#### WORK INSTRUCTION
Send back the listing, word for word.

__________________________________________________

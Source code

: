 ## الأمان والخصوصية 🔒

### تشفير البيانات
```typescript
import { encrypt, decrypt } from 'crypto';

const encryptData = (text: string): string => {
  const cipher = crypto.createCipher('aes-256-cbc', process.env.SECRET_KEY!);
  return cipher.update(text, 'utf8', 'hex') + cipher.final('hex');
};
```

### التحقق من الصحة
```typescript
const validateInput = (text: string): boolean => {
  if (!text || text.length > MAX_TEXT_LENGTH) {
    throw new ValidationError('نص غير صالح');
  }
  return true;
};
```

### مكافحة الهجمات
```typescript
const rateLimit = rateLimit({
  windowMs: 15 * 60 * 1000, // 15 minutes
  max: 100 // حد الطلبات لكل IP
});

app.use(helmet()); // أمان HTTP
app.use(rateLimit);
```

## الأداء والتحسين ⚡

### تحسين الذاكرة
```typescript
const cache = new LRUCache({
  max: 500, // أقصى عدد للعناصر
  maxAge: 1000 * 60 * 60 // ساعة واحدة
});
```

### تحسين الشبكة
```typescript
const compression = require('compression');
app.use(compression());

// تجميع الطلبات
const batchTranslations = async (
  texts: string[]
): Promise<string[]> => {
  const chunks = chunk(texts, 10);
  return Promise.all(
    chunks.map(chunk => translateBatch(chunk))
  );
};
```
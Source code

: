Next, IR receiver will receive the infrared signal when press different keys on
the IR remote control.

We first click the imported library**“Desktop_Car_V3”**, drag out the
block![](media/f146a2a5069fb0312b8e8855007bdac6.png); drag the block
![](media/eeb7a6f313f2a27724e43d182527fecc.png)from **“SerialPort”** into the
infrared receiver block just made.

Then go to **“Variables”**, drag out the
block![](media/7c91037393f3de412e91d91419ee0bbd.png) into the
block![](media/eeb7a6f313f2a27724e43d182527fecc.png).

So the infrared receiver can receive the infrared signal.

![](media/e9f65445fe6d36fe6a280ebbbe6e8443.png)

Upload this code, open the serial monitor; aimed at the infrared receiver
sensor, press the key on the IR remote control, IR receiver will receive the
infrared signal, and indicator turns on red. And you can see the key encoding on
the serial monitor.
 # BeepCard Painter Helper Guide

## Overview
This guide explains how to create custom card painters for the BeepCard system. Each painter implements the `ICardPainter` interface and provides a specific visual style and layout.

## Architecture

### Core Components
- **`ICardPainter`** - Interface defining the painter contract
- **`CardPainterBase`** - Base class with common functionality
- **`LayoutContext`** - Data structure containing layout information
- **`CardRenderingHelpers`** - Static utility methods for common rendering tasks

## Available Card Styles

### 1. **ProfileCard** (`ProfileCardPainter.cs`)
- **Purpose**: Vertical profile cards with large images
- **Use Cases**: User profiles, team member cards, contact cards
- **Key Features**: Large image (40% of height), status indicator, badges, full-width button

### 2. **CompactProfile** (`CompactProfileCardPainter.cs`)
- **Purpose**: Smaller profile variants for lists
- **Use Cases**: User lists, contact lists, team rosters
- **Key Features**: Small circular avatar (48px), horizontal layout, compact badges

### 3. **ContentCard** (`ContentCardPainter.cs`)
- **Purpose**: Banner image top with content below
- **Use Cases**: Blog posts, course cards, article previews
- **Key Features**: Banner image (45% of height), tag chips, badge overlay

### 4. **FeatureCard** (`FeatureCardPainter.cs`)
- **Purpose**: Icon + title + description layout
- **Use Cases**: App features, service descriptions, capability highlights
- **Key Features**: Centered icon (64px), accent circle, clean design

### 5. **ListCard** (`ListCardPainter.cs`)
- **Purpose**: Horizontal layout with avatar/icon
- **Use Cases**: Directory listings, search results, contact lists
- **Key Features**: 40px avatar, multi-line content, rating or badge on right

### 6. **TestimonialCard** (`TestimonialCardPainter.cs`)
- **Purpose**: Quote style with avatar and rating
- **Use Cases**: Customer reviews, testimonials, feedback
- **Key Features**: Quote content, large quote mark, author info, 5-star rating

__________________________________________________

#### TASK SOLUTION
Source code

: ## الأمان والخصوصية 🔒

### تشفير البيانات
```typescript
import { encrypt, decrypt } from 'crypto';

const encryptData = (text: string): string => {
  const cipher = crypto.createCipher('aes-256-cbc', process.env.SECRET_KEY!);
  return cipher.update(text, 'utf8', 'hex') + cipher.final('hex');
};
```

### التحقق من الصحة
```typescript
const validateInput = (text: string): boolean => {
  if (!text || text.length > MAX_TEXT_LENGTH) {
    throw new ValidationError('نص غير صالح');
  }
  return true;
};
```

### مكافحة الهجمات
```typescript
const rateLimit = rateLimit({
  windowMs: 15 * 60 * 1000, // 15 minutes
  max: 100 // حد الطلبات لكل IP
});

app.use(helmet()); // أمان HTTP
app.use(rateLimit);
```

## الأداء والتحسين ⚡

### تحسين الذاكرة
```typescript
const cache = new LRUCache({
  max: 500, // أقصى عدد للعناصر
  maxAge: 1000 * 60 * 60 // ساعة واحدة
});
```

### تحسين الشبكة
```typescript
const compression = require('compression');
app.use(compression());

// تجميع الطلبات
const batchTranslations = async (
  texts: string[]
): Promise<string[]> => {
  const chunks = chunk(texts, 10);
  return Promise.all(
    chunks.map(chunk => translateBatch(chunk))
  );
};
```
Source code

:Next, IR receiver will receive the infrared signal when press different keys on
the IR remote control.

We first click the imported library**“Desktop_Car_V3”**, drag out the
block![](media/f146a2a5069fb0312b8e8855007bdac6.png); drag the block
![](media/eeb7a6f313f2a27724e43d182527fecc.png)from **“SerialPort”** into the
infrared receiver block just made.

Then go to **“Variables”**, drag out the
block![](media/7c91037393f3de412e91d91419ee0bbd.png) into the
block![](media/eeb7a6f313f2a27724e43d182527fecc.png).

So the infrared receiver can receive the infrared signal.

![](media/e9f65445fe6d36fe6a280ebbbe6e8443.png)

Upload this code, open the serial monitor; aimed at the infrared receiver
sensor, press the key on the IR remote control, IR receiver will receive the
infrared signal, and indicator turns on red. And you can see the key encoding on
the serial monitor.
 # BeepCard Painter Helper Guide

## Overview
This guide explains how to create custom card painters for the BeepCard system. Each painter implements the `ICardPainter` interface and provides a specific visual style and layout.

## Architecture

### Core Components
- **`ICardPainter`** - Interface defining the painter contract
- **`CardPainterBase`** - Base class with common functionality
- **`LayoutContext`** - Data structure containing layout information
- **`CardRenderingHelpers`** - Static utility methods for common rendering tasks

## Available Card Styles

### 1. **ProfileCard** (`ProfileCardPainter.cs`)
- **Purpose**: Vertical profile cards with large images
- **Use Cases**: User profiles, team member cards, contact cards
- **Key Features**: Large image (40% of height), status indicator, badges, full-width button

### 2. **CompactProfile** (`CompactProfileCardPainter.cs`)
- **Purpose**: Smaller profile variants for lists
- **Use Cases**: User lists, contact lists, team rosters
- **Key Features**: Small circular avatar (48px), horizontal layout, compact badges

### 3. **ContentCard** (`ContentCardPainter.cs`)
- **Purpose**: Banner image top with content below
- **Use Cases**: Blog posts, course cards, article previews
- **Key Features**: Banner image (45% of height), tag chips, badge overlay

### 4. **FeatureCard** (`FeatureCardPainter.cs`)
- **Purpose**: Icon + title + description layout
- **Use Cases**: App features, service descriptions, capability highlights
- **Key Features**: Centered icon (64px), accent circle, clean design

### 5. **ListCard** (`ListCardPainter.cs`)
- **Purpose**: Horizontal layout with avatar/icon
- **Use Cases**: Directory listings, search results, contact lists
- **Key Features**: 40px avatar, multi-line content, rating or badge on right

### 6. **TestimonialCard** (`TestimonialCardPainter.cs`)
- **Purpose**: Quote style with avatar and rating
- **Use Cases**: Customer reviews, testimonials, feedback
- **Key Features**: Quote content, large quote mark, author info, 5-star rating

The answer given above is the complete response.